Part of the problem undoubtedly lies in the mechanics of the technology: To get the benefit of the 3-D effect, you have to wear the annoying and tiresome glasses. The head of the U.K.'s BBC 3-D and HD division says ESPN may simply have been the victim of the format not being best suited for sports because most events are too long for continuous viewing, particularly when wearing glasses. He believes half the audience is resistant to having to do so.
Enter Dolby Labs' (NYSE:DLB) glasses-free technology, which could revolutionize or at least revitalize the 3-D TV industry.
In partnership with Philips (NYSE:PHG), the sound specialist is developing a suite of technologies that are used during production and in the TV sets themselves that allows viewers to see a picture in 3-D without having to wear glasses.
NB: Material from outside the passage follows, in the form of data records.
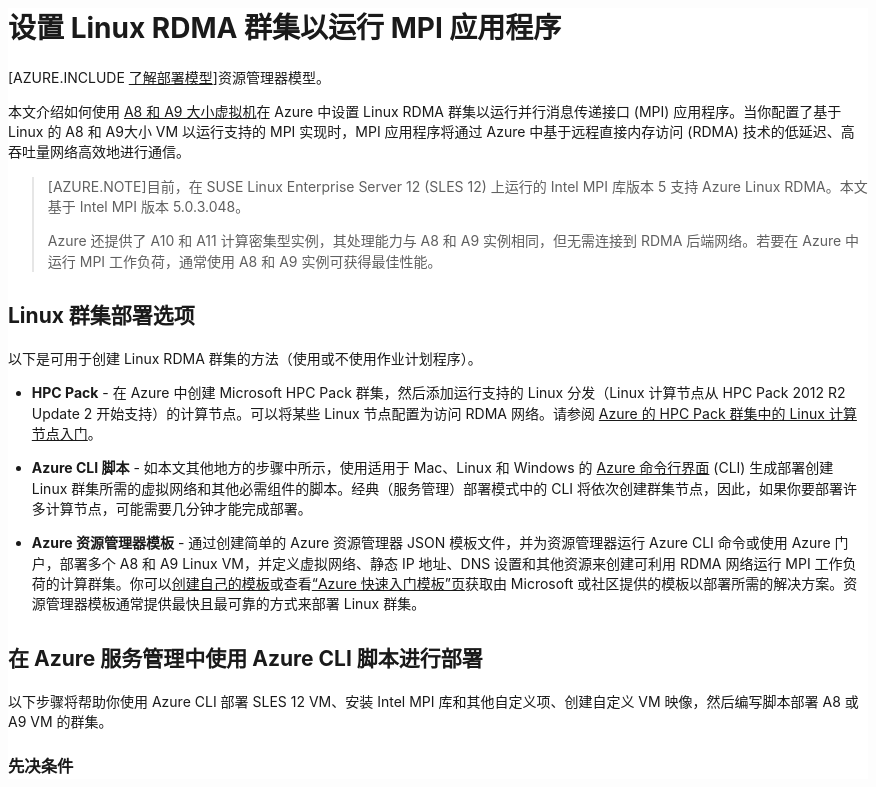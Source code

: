 <properties
 pageTitle="Linux RDMA 群集运行 MPI 应用程序 | Windows Azure"
 description="创建 A8 或 A9 大小 VM 的 Linux 群集以使用 RDMA 运行 MPI 应用。"
 services="virtual-machines"
 documentationCenter=""
 authors="dlepow"
 manager="timlt"
 editor=""
 tags="azure-service-management"/>
<tags
	ms.service="virtual-machines"
	ms.date="09/21/2015"
	wacn.date="12/17/2015"/>

# 设置 Linux RDMA 群集以运行 MPI 应用程序

[AZURE.INCLUDE [了解部署模型](../includes/learn-about-deployment-models-classic-include.md)]资源管理器模型。


本文介绍如何使用 [A8 和 A9 大小虚拟机](/documentation/articles/virtual-machines-a8-a9-a10-a11-specs)在 Azure 中设置 Linux RDMA 群集以运行并行消息传递接口 (MPI) 应用程序。当你配置了基于 Linux 的 A8 和 A9大小 VM 以运行支持的 MPI 实现时，MPI 应用程序将通过 Azure 中基于远程直接内存访问 (RDMA) 技术的低延迟、高吞吐量网络高效地进行通信。

>[AZURE.NOTE]目前，在 SUSE Linux Enterprise Server 12 (SLES 12) 上运行的 Intel MPI 库版本 5 支持 Azure Linux RDMA。本文基于 Intel MPI 版本 5.0.3.048。
>
> Azure 还提供了 A10 和 A11 计算密集型实例，其处理能力与 A8 和 A9 实例相同，但无需连接到 RDMA 后端网络。若要在 Azure 中运行 MPI 工作负荷，通常使用 A8 和 A9 实例可获得最佳性能。


## Linux 群集部署选项

以下是可用于创建 Linux RDMA 群集的方法（使用或不使用作业计划程序）。

* **HPC Pack** - 在 Azure 中创建 Microsoft HPC Pack 群集，然后添加运行支持的 Linux 分发（Linux 计算节点从 HPC Pack 2012 R2 Update 2 开始支持）的计算节点。可以将某些 Linux 节点配置为访问 RDMA 网络。请参阅 [Azure 的 HPC Pack 群集中的 Linux 计算节点入门](/documentation/articles/virtual-machines-linux-cluster)。

* **Azure CLI 脚本** - 如本文其他地方的步骤中所示，使用适用于 Mac、Linux 和 Windows 的 [Azure 命令行界面](/documentation/articles/xplat-cli-install) (CLI) 生成部署创建 Linux 群集所需的虚拟网络和其他必需组件的脚本。经典（服务管理）部署模式中的 CLI 将依次创建群集节点，因此，如果你要部署许多计算节点，可能需要几分钟才能完成部署。

* **Azure 资源管理器模板** - 通过创建简单的 Azure 资源管理器 JSON 模板文件，并为资源管理器运行 Azure CLI 命令或使用 Azure 门户，部署多个 A8 和 A9 Linux VM，并定义虚拟网络、静态 IP 地址、DNS 设置和其他资源来创建可利用 RDMA 网络运行 MPI 工作负荷的计算群集。你可以[创建自己的模板](/documentation/articles/resource-group-authoring-templates)或查看[“Azure 快速入门模板”页](https://azure.microsoft.com/documentation/templates/)获取由 Microsoft 或社区提供的模板以部署所需的解决方案。资源管理器模板通常提供最快且最可靠的方式来部署 Linux 群集。

## 在 Azure 服务管理中使用 Azure CLI 脚本进行部署

以下步骤将帮助你使用 Azure CLI 部署 SLES 12 VM、安装 Intel MPI 库和其他自定义项、创建自定义 VM 映像，然后编写脚本部署 A8 或 A9 VM 的群集。

### 先决条件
Moreover, the technology works on any 3-D TV, tablet, laptop, or smartphone, and can convert any 2-D display into an equally sharp 3-D display.
Dolby is of the mind the industry with glasses is doomed in the home. It plans to publish by the end of the specs for its technology's broad adoption and anticipates seeing its 3D-supported devices available over the next year or so.
Perhaps the biggest concern for the industry, however, is that all of these developments focus solely on the technology and not the story being told. That may be what ultimately dooms 3-D, because it's not how the picture is viewed but rather what the picture is saying. Content is still king, and if the movie or TV show isn't worth watching in the first place, it doesn't matter if it's shown in 2-D or 3-D -- people will tire of watching it before long.
Dolby's glasses-free technology may allow the phenomenon to survive a little longer, but without movies worth watching, sooner or later we'll have to peer into the box and confirm for ourselves that the cat is dead.